一类二阶非线性常微分方程组边值问题解的存在唯一性

Existence and uniqueness of solutions for boundary value problem of second-order nonlinear ordinary differential systems

本文讨论如下二阶非线性常微分方程组边值问题{-u″(t)=f(t,u(t),v(t)),t∈[0,1],-v″(t)=g(t,u(t),v(t)),t∈[0,1],u(0)=u(1)=0,v(0)=v(1)=0解的存在唯一性,其中f,g:[0,1]×R×R→R连续.当非线性项f(t,x,y)与g(t,x,y)满足相应的不等式时,本文运用Leray-Schauder不动点定理获得了该问题解的存在唯一性.
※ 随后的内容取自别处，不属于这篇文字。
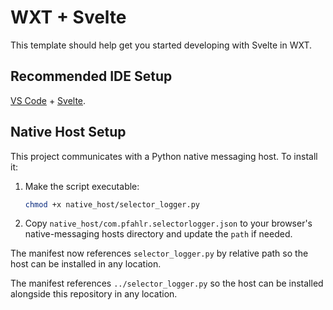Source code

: # WXT + Svelte

This template should help get you started developing with Svelte in WXT.

## Recommended IDE Setup

[VS Code](https://code.visualstudio.com/) + [Svelte](https://marketplace.visualstudio.com/items?itemName=svelte.svelte-vscode).

## Native Host Setup

This project communicates with a Python native messaging host. To install it:

1. Make the script executable:
   ```bash
   chmod +x native_host/selector_logger.py

   ```
2. Copy `native_host/com.pfahlr.selectorlogger.json` to your browser's native-messaging hosts directory and update the `path` if needed.

  The manifest now references `selector_logger.py` by relative path so the host can be installed in any location.

  The manifest references `../selector_logger.py` so the host can be installed alongside this repository in any location.
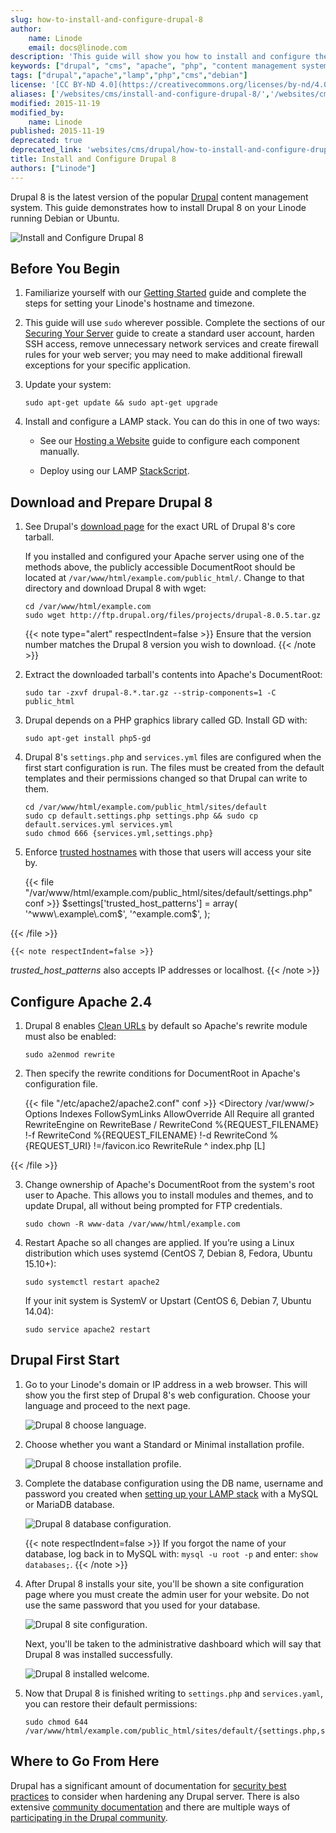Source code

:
 ```yaml
---
slug: how-to-install-and-configure-drupal-8
author:
    name: Linode
    email: docs@linode.com
description: 'This guide will show you how to install and configure the popular content management system, Drupal 8 on your Linode running Debian or Ubuntu..'
keywords: ["drupal", "cms", "apache", "php", "content management system", "drupal 8"]
tags: ["drupal","apache","lamp","php","cms","debian"]
license: '[CC BY-ND 4.0](https://creativecommons.org/licenses/by-nd/4.0)'
aliases: ['/websites/cms/install-and-configure-drupal-8/','/websites/cms/managing-web-content-with-drupal-8-beta/','/web-applications/cms-guides/drupal/','/websites/cms/drupal/how-to-install-and-configure-drupal-8/']
modified: 2015-11-19
modified_by:
    name: Linode
published: 2015-11-19
deprecated: true
deprecated_link: 'websites/cms/drupal/how-to-install-and-configure-drupal-on-debian-10/'
title: Install and Configure Drupal 8
authors: ["Linode"]
---
```


Drupal 8 is the latest version of the popular [Drupal](https://www.drupal.org/) content management system. This guide demonstrates how to install Drupal 8 on your Linode running Debian or Ubuntu.

![Install and Configure Drupal 8](install-and-configure-drupal-8.png)

## Before You Begin

1.  Familiarize yourself with our [Getting Started](/docs/products/platform/get-started/) guide and complete the steps for setting your Linode's hostname and timezone.

2.  This guide will use `sudo` wherever possible. Complete the sections of our [Securing Your Server](/docs/products/compute/compute-instances/guides/set-up-and-secure/) guide to create a standard user account, harden SSH access, remove unnecessary network services and create firewall rules for your web server; you may need to make additional firewall exceptions for your specific application.

3.  Update your system:

        sudo apt-get update && sudo apt-get upgrade

4.  Install and configure a LAMP stack. You can do this in one of two ways:

    *  See our [Hosting a Website](/docs/guides/hosting-a-website-ubuntu-18-04/) guide to configure each component manually.

    *  Deploy using our LAMP [StackScript](/docs/products/tools/stackscripts/).

## Download and Prepare Drupal 8

1.  See Drupal's [download page](https://www.drupal.org/project/drupal) for the exact URL of Drupal 8's core tarball.

    If you installed and configured your Apache server using one of the methods above, the publicly accessible DocumentRoot should be located at `/var/www/html/example.com/public_html/`. Change to that directory and download Drupal 8 with wget:

        cd /var/www/html/example.com
        sudo wget http://ftp.drupal.org/files/projects/drupal-8.0.5.tar.gz

    {{< note type="alert" respectIndent=false >}}
Ensure that the version number matches the Drupal 8 version you wish to download.
{{< /note >}}

2.  Extract the downloaded tarball's contents into Apache's DocumentRoot:

        sudo tar -zxvf drupal-8.*.tar.gz --strip-components=1 -C public_html

3.  Drupal depends on a PHP graphics library called GD. Install GD with:

        sudo apt-get install php5-gd

4.  Drupal 8's `settings.php` and `services.yml` files are configured when the first start configuration is run. The files must be created from the default templates and their permissions changed so that Drupal can write to them.

        cd /var/www/html/example.com/public_html/sites/default
        sudo cp default.settings.php settings.php && sudo cp default.services.yml services.yml
        sudo chmod 666 {services.yml,settings.php}

5.  Enforce [trusted hostnames](https://www.drupal.org/node/2410395) with those that users will access your site by.

    {{< file "/var/www/html/example.com/public_html/sites/default/settings.php" conf >}}
$settings['trusted_host_patterns'] = array(
  '^www\.example\.com$',
  '^example\.com$',
  );

{{< /file >}}


    {{< note respectIndent=false >}}
*trusted_host_patterns* also accepts IP addresses or localhost.
{{< /note >}}

## Configure Apache 2.4

1.  Drupal 8 enables [Clean URLs](https://www.drupal.org/getting-started/clean-urls) by default so Apache's rewrite module must also be enabled:

        sudo a2enmod rewrite

2.  Then specify the rewrite conditions for DocumentRoot in Apache's configuration file.

    {{< file "/etc/apache2/apache2.conf" conf >}}
<Directory /var/www/>
Options Indexes FollowSymLinks
AllowOverride All
Require all granted
  RewriteEngine on
    RewriteBase /
    RewriteCond %{REQUEST_FILENAME} !-f
    RewriteCond %{REQUEST_FILENAME} !-d
    RewriteCond %{REQUEST_URI} !=/favicon.ico
    RewriteRule ^ index.php [L]
</Directory>

{{< /file >}}


3.  Change ownership of Apache's DocumentRoot from the system's root user to Apache. This allows you to install modules and themes, and to update Drupal, all without being prompted for FTP credentials.

        sudo chown -R www-data /var/www/html/example.com

4.  Restart Apache so all changes are applied. If you’re using a Linux distribution which uses systemd (CentOS 7, Debian 8, Fedora, Ubuntu 15.10+):

        sudo systemctl restart apache2

    If your init system is SystemV or Upstart (CentOS 6, Debian 7, Ubuntu 14.04):

        sudo service apache2 restart

## Drupal First Start

1.  Go to your Linode's domain or IP address in a web browser. This will show you the first step of Drupal 8's web configuration. Choose your language and proceed to the next page.

    ![Drupal 8 choose language.](drupal-choose-language.png)

2.  Choose whether you want a Standard or Minimal installation profile.

    ![Drupal 8 choose installation profile.](drupal-choose-installation-profile.png)

3.  Complete the database configuration using the DB name, username and password you created when [setting up your LAMP stack](/docs/guides/hosting-a-website-ubuntu-18-04/#create-a-database) with a MySQL or MariaDB database.

    ![Drupal 8 database configuration.](drupal-database-configuration.png)

    {{< note respectIndent=false >}}
If you forgot the name of your database, log back in to MySQL with: `mysql -u root -p` and enter: `show databases;`.
{{< /note >}}

4.  After Drupal 8 installs your site, you'll be shown a site configuration page where you must create the admin user for your website. Do not use the same password that you used for your database.

    ![Drupal 8 site configuration.](drupal-site-configuration.png)

    Next, you'll be taken to the administrative dashboard which will say that Drupal 8 was installed successfully.

    ![Drupal 8 installed welcome.](drupal-installed-welcome.png)

5.  Now that Drupal 8 is finished writing to `settings.php` and `services.yaml`, you can restore their default permissions:

        sudo chmod 644 /var/www/html/example.com/public_html/sites/default/{settings.php,services.yml}

## Where to Go From Here

Drupal has a significant amount of documentation for [security best practices](https://www.drupal.org/security/secure-configuration) to consider when hardening any Drupal server. There is also extensive [community documentation](https://www.drupal.org/documentation) and there are multiple ways of [participating in the Drupal community](https://www.drupal.org/community).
This paper discusses the existence and uniqueness of solutions for the following second-order nonlinear ordinary differential equations boundary value problems:{-u″(t)=f(t,u(t),v(t)),t∈[0,1],-v″(t)=g(t,u(t),v(t)),t∈[0,1],u(0)=u(1)=0,v(0)=v(1)=0,where f,g:[0,1]×R×R→R are continuous.By applying the Leray-Schauder fixed point theorem,we obtain the existence and uniqueness of solutions under an inequality condition on the nonlinear term f(t,x,y)and g(t,x,y).